Vendredi soir après la libération de Gorki, alors que nous étions sur le point de partir de chez lui, celui-ci a demandé à Lía si elle était allée à la plage. Il s’est passé tant de choses qu’il n’est pas possible de raconter ces quatre derniers jours en deux heures ; du coup, Gorky ne savait pas encore que nous étions à l’extérieur du tribunal depuis huit heures du matin, que le soleil nous avait brulé toute la journée, que nous avions pris la pluie deux fois. Il ne savait pas que nous étions tous là : les diplomates, la presse et nous. Je dis « nous » car avant cette journée là, nous ne nous connaissions pas tous, c’était tout simplement « nous » : ceux qui étions là.

J’écris cette note car je voudrais partager cet acte de solidarité que des artistes et des non-artistes (comme moi) avons réalisé pour Gorki, et pour nous-mêmes. Quand je parle d’ « artistes », je veux dire des artistes plastiques, des peintres, des écrivains… mais pas les musiciens car je n’en ai vu aucun, même pas les plus undergrounds de l’underground.

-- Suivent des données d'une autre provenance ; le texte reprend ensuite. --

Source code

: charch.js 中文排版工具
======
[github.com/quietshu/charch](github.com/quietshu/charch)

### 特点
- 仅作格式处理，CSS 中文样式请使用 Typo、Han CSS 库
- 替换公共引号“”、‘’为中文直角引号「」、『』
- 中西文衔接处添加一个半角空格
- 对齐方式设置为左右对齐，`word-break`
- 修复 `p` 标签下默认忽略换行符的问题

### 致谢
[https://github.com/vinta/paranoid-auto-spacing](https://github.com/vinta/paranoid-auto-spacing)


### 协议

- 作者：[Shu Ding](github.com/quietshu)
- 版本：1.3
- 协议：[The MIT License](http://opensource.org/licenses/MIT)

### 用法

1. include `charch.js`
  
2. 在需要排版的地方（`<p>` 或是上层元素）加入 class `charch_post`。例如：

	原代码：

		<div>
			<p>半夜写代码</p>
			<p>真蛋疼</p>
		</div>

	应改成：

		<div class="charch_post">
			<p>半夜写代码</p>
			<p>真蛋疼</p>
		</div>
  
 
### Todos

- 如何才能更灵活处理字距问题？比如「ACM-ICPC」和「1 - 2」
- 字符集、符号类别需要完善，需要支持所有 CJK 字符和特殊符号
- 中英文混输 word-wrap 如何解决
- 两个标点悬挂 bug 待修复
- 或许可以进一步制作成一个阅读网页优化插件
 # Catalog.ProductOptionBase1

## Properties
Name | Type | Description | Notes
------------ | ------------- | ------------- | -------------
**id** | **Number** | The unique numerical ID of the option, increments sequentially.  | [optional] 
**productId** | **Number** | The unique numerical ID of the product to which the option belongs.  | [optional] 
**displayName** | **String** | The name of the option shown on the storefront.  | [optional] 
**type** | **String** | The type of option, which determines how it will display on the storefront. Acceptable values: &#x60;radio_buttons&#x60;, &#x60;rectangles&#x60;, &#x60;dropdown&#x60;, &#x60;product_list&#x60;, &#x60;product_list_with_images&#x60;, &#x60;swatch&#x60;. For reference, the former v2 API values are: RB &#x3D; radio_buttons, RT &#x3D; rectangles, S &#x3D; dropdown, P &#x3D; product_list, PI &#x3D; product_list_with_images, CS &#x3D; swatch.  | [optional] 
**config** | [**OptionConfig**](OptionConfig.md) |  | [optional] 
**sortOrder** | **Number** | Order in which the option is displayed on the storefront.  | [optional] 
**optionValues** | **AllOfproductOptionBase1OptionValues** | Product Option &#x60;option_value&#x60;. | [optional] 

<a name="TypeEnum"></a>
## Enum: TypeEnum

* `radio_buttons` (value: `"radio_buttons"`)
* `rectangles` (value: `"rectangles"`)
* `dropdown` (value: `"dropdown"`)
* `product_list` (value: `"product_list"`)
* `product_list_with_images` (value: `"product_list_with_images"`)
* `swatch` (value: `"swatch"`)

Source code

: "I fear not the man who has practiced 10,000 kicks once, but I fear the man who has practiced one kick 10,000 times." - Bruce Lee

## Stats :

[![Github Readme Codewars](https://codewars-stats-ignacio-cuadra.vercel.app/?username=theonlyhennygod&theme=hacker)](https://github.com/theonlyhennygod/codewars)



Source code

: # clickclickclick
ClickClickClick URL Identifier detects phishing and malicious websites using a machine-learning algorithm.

Mes amis m’appellent « la paranoïaque ». Celle qui vit avec la peur, celle qui n’ouvre pas les fenêtres, celle qui ne parle jamais politique à haute voix. J’ai peur du noir. Après 22 heures, je ne sors pas toute seule, pas même pour aller jusqu’au coin de la rue. Mais je n’avais jamais autant peur que ce lundi (et la peur n’est pas encore partie).

Cependant, le fait d’avoir rencontré des personnes comme Yoani, de la voir à côté de moi avec cette banderole à la main, d’avoir parlé avec elle au téléphone deux ou trois fois, tout cela poussée par la foi. Nous voir, nous tous en train de soutenir Gorki, Ciro, Renay et Hebert. Voir mes amis résister et aller au delà de leur peur et de leurs doutes. Voir les amis de l’étranger remuer ciel et terre. Surtout, avoir réussi tous ensemble à transformer une peine de quatre ans en quatre jours. Tout cela me semble encore un miracle.

J’ai de la peine pour ceux qui ne m’ont pas appelé, pour ceux qui m’évitent depuis, au cas où je leur demanderais de l’aide. J’ai de la peine pour ceux qui ont dit oui et ne sont jamais venus. Je regrette qu’ils n’aient pas vécu la joie de cette fin, la sensation d’avoir réussi l’impossible.

Je pense qu’aujourd’hui nous avons marqué un tournant du « on ne peut pas » en « on peut ». Nous avons démontré que les choses peuvent changer, que l’injustice et l’abus de pouvoir peuvent s’arrêter et que la peur n’est PAS infaillible. 

Claudia Cadelo De Nevi.

Traduit par Susana Gordillo et Pierre Haberer.